Evaluating Style-Personalized Text Generation: Challenges and Directions
Anubhav Jangra, Bahareh Sarrafzadeh, Silviu Cucerzan, Adrian de Wynter, Sujay Kumar Jauhar
TL;DR
This work critically evaluates how style-personalized text generation is measured, introducing a style-discrimination benchmark across eight datasets and three evaluation settings (domain, authorship, and LLM personalization). It compares traditional n-gram metrics, style-embedding approaches, and LLM-based judges, revealing that single metrics often underperform and correlations with human judgments are weak, especially in LLM-driven scenarios. The study demonstrates that ensembles of diverse metrics consistently outperform individual evaluators, with performance gains from majority voting and performance-weighted voting across settings. It also reveals nuanced insights into prompting strategies for LLM judges, limitations of LLM-based evaluation, and substantial human agreement variability, arguing for more robust, pragmatic metrics tailored to SPTG rather than dataset-driven benchmarks.
Abstract
With the surge of large language models (LLMs) and their ability to produce customized output, style-personalized text generation--"write like me"--has become a rapidly growing area of interest. However, style personalization is highly specific, relative to every user, and depends strongly on the pragmatic context, which makes it uniquely challenging. Although prior research has introduced benchmarks and metrics for this area, they tend to be non-standardized and have known limitations (e.g., poor correlation with human subjects).
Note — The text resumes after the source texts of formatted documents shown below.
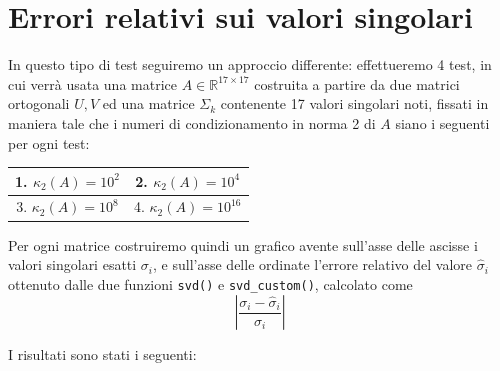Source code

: \newpage
\section{Errori relativi sui valori singolari}
\label{sec:sigmas_relative_errors}
In questo tipo di test seguiremo un approccio differente: effettueremo 4 test, 
in cui verrà usata una matrice $A \in \mathbb{R}^{17 \times 17}$ costruita a 
partire da due matrici ortogonali $U, V$ ed una matrice $\Sigma_k$ contenente 17 
valori singolari noti, fissati in maniera tale che i numeri di condizionamento 
in norma 2 di $A$ siano i seguenti per ogni test:

\begin{center}
\begin{tabular}{|c|c|}
    \hline
    1. $\kappa_2(A) = 10^2$ & 2. $\kappa_2(A) = 10^4$ \\
    \hline
    3. $\kappa_2(A) = 10^8$ & 4. $\kappa_2(A) = 10^{16}$ \\
    \hline
\end{tabular}
\end{center}

Per ogni matrice costruiremo quindi un grafico avente sull'asse delle ascisse i 
valori singolari esatti $\sigma_i$, e sull'asse delle ordinate l'errore relativo 
del valore $\hat{\sigma}_i$ ottenuto dalle due funzioni \texttt{svd()} e 
\texttt{svd\_custom()}, calcolato come
\begin{equation*}
	\left| \frac{\sigma_i - \hat{\sigma}_i}{\sigma_i} \right|
\end{equation*}

I risultati sono stati i seguenti:

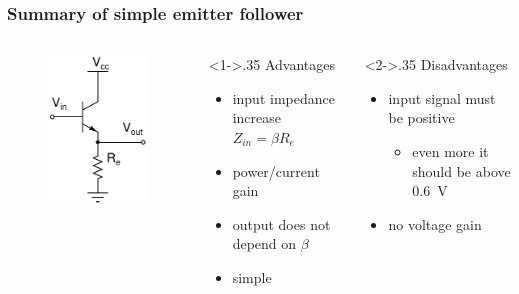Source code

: \documentclass[beamer]{standalone}
\begin{document}
\frame
{ \frametitle{Summary of simple emitter follower}
\begin{columns}[c]
	\begin{column}{.3\textwidth}
		\begin{figure}
			\includegraphics[height=0.60\textheight]{./schematics/npn_emitter_follower}
		\end{figure}
	\end{column}
	\begin{column}<1->{.35\textwidth}
		Advantages
		\begin{itemize}
			\item input impedance increase $Z_{in}=\beta R_e$
			\item power/current gain
			\item output does not depend on $\beta$
			\item simple
		\end{itemize}

	\end{column}
	\begin{column}<2->{.35\textwidth}
		Disadvantages
		\begin{itemize}
			\item input signal must be positive
				\begin{itemize}
					\item even more it should be above 0.6~V
				\end{itemize}
			\item \alert{no voltage gain}
		\end{itemize}
	\end{column}
\end{columns}
	}
	
\end{document}
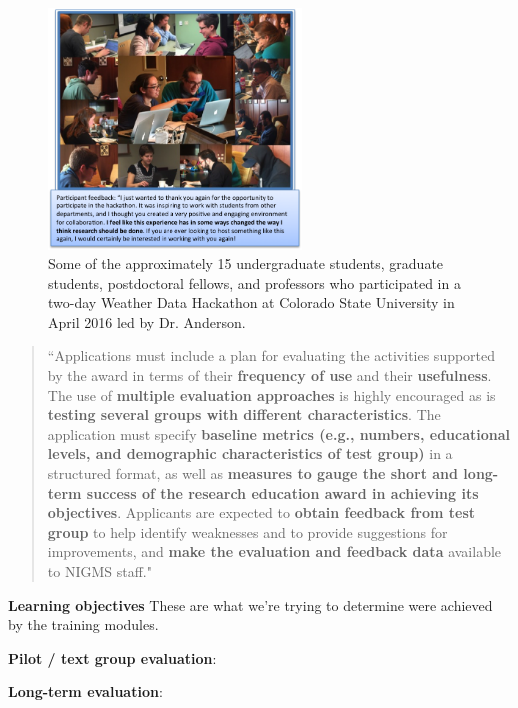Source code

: \documentclass[pdftex,english,11pt,parskip=half]{scrartcl}
\begin{document}
\begin{figure} \centering \includegraphics[width =
0.6\textwidth]{figures/csu_hackathon.png} \caption{Some of the approximately 15
undergraduate students, graduate students, postdoctoral fellows, and professors
who participated in a two-day Weather Data Hackathon at Colorado State
University in April 2016 led by Dr. Anderson.} \label{csu-r-hackathon}
\end{figure}

\begin{quotation} ``Applications must include a plan for evaluating the
activities supported by the award in terms of their \textbf{frequency of use}
and their \textbf{usefulness}. The use of \textbf{multiple evaluation
approaches} is highly encouraged as is \textbf{testing several groups with
different characteristics}. The application must specify \textbf{baseline
metrics (e.g., numbers, educational levels, and demographic characteristics of
test group)} in a structured format, as well as \textbf{measures to gauge the
short and long-term success of the research education award in achieving its
objectives}. Applicants are expected to \textbf{obtain feedback from test group}
to help identify weaknesses and to provide suggestions for improvements, and
\textbf{make the evaluation and feedback data} available to NIGMS staff."
\end{quotation}



\textbf{Learning objectives} These are what we're trying to determine were achieved by the training modules.

\textbf{Pilot / text group evaluation}:

\textbf{Long-term evaluation}:
\end{document}

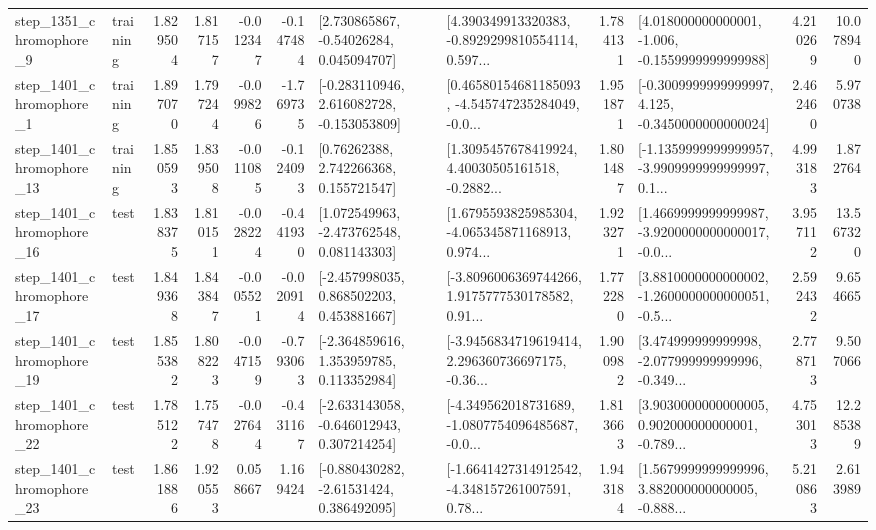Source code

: \begin{tabular}{llrrrrllrlrr}
  step\_1351\_chromophore\_9 &  training &      1.829504 &    1.817157 &     -0.012347 & -0.147484 &     [2.730865867, -0.54026284, 0.045094707] &  [4.390349913320383, -0.8929299810554114, 0.597... &       1.784131 &   [4.018000000000001, -1.006, -0.1559999999999988] &            4.210269 &         10.078940 \\
  step\_1401\_chromophore\_1 &  training &      1.897070 &    1.797244 &     -0.099826 & -1.769735 &   [-0.283110946, 2.616082728, -0.153053809] &  [0.46580154681185093, -4.545747235284049, -0.0... &       1.951871 &  [-0.3009999999999997, 4.125, -0.3450000000000024] &            2.462460 &          5.970738 \\
 step\_1401\_chromophore\_13 &  training &      1.850593 &    1.839508 &     -0.011085 & -0.124093 &      [0.76262388, 2.742266368, 0.155721547] &  [1.3095457678419924, 4.40030505161518, -0.2882... &       1.801487 &  [-1.1359999999999957, -3.9909999999999997, 0.1... &            4.993183 &          1.872764 \\
 step\_1401\_chromophore\_16 &      test &      1.838375 &    1.810151 &     -0.028224 & -0.441930 &    [1.072549963, -2.473762548, 0.081143303] &  [1.6795593825985304, -4.065345871168913, 0.974... &       1.923271 &  [1.4669999999999987, -3.9200000000000017, -0.0... &            3.957112 &         13.567320 \\
 step\_1401\_chromophore\_17 &      test &      1.849368 &    1.843847 &     -0.005521 & -0.020914 &    [-2.457998035, 0.868502203, 0.453881667] &  [-3.8096006369744266, 1.9175777530178582, 0.91... &       1.772280 &  [3.8810000000000002, -1.2600000000000051, -0.5... &            2.592432 &          9.654665 \\
 step\_1401\_chromophore\_19 &      test &      1.855382 &    1.808223 &     -0.047159 & -0.793063 &    [-2.364859616, 1.353959785, 0.113352984] &  [-3.9456834719619414, 2.296360736697175, -0.36... &       1.900982 &  [3.474999999999998, -2.077999999999996, -0.349... &            2.778713 &          9.507066 \\
 step\_1401\_chromophore\_22 &      test &      1.785122 &    1.757478 &     -0.027644 & -0.431167 &   [-2.633143058, -0.646012943, 0.307214254] &  [-4.349562018731689, -1.0807754096485687, -0.0... &       1.813663 &  [3.9030000000000005, 0.902000000000001, -0.789... &            4.753013 &         12.285389 \\
 step\_1401\_chromophore\_23 &      test &      1.861886 &    1.920553 &      0.058667 &  1.169424 &    [-0.880430282, -2.61531424, 0.386492095] &  [-1.6641427314912542, -4.348157261007591, 0.78... &       1.943184 &  [1.5679999999999996, 3.882000000000005, -0.888... &            5.210863 &          2.613989 \\

\end{tabular}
LLMs have been found to not capture author-specific style well, it follows that the metrics themselves must be scrutinized carefully. In this work we critically examine the effectiveness of the most common metrics used in the field, such as BLEU, embeddings, and LLMs-as-judges. We evaluate these metrics using our proposed style discrimination benchmark, which spans eight diverse writing tasks across three evaluation settings: domain discrimination, authorship attribution, and LLM-generated personalized vs non-personalized discrimination. We find strong evidence that employing ensembles of diverse evaluation metrics consistently outperforms single-evaluator methods, and conclude by providing guidance on how to reliably assess style-personalized text generation.